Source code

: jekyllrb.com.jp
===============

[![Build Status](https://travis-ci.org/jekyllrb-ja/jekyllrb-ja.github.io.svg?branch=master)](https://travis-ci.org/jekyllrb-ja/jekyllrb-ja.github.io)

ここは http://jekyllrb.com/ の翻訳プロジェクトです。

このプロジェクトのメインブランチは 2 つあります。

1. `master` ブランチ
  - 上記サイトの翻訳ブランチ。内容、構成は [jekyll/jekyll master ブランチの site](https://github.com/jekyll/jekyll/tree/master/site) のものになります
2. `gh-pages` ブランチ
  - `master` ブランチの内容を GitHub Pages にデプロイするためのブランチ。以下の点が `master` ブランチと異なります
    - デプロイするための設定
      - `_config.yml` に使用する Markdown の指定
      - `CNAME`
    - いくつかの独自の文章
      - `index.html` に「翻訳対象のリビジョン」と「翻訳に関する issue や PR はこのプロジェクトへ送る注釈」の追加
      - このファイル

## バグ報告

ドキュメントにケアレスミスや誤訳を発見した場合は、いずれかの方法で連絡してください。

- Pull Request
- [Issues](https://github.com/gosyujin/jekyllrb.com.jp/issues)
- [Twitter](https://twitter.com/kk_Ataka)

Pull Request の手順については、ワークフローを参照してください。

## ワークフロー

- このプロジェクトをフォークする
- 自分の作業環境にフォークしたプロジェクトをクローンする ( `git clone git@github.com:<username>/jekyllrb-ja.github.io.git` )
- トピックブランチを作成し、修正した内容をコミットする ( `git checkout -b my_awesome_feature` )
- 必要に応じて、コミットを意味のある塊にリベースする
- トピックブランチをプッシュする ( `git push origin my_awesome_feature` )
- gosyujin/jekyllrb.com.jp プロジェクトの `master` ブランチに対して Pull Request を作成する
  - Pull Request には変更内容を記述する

= = = =

== To do ==
Copy each line in the listing where "gosyujin" appears.

== Expected answer ==
- [Issues](https://github.com/gosyujin/jekyllrb.com.jp/issues)
- gosyujin/jekyllrb.com.jp プロジェクトの `master` ブランチに対して Pull Request を作成する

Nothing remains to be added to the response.